** Opening THE RECORDS block **

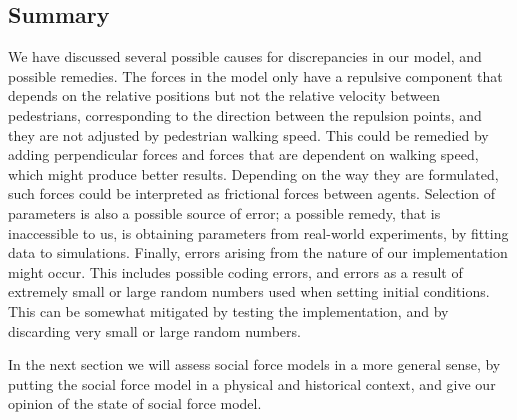 \subsection{Summary}
We have discussed several possible causes for discrepancies in our model, and 
possible remedies. The forces in the model only have a repulsive component that 
depends on the relative positions but not the relative velocity between pedestrians, 
corresponding to the direction between the repulsion points, and they are not 
adjusted by pedestrian walking speed. This could be remedied by adding 
perpendicular forces and forces that are dependent on walking speed, which 
might produce better results. Depending on the way they are formulated, such 
forces could be interpreted as frictional forces between agents. Selection of 
parameters is also a possible source of error; a possible remedy, that is 
inaccessible to us, is obtaining parameters from real-world experiments, by 
fitting data to simulations. Finally, errors arising from the nature of our 
implementation might occur. This includes possible coding errors, and errors 
as a result of extremely small or large random numbers used when setting 
initial conditions.  This can be somewhat mitigated by testing the 
implementation, and by discarding very small or large random numbers.

In the next section we will assess social force models in a more general sense, 
by putting the social force model in a physical and historical context, and give 
our opinion of the state of social force model.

** Closing THE RECORDS block **

Where a record holds a picture, leave the picture out and restate the rest word for word.

**RESPONSE BELOW**.
 \subsection{Summary}
We have discussed several possible causes for discrepancies in our model, and 
possible remedies. The forces in the model only have a repulsive component that 
depends on the relative positions but not the relative velocity between pedestrians, 
corresponding to the direction between the repulsion points, and they are not 
adjusted by pedestrian walking speed. This could be remedied by adding 
perpendicular forces and forces that are dependent on walking speed, which 
might produce better results. Depending on the way they are formulated, such 
forces could be interpreted as frictional forces between agents. Selection of 
parameters is also a possible source of error; a possible remedy, that is 
inaccessible to us, is obtaining parameters from real-world experiments, by 
fitting data to simulations. Finally, errors arising from the nature of our 
implementation might occur. This includes possible coding errors, and errors 
as a result of extremely small or large random numbers used when setting 
initial conditions.  This can be somewhat mitigated by testing the 
implementation, and by discarding very small or large random numbers.

In the next section we will assess social force models in a more general sense, 
by putting the social force model in a physical and historical context, and give 
our opinion of the state of social force model.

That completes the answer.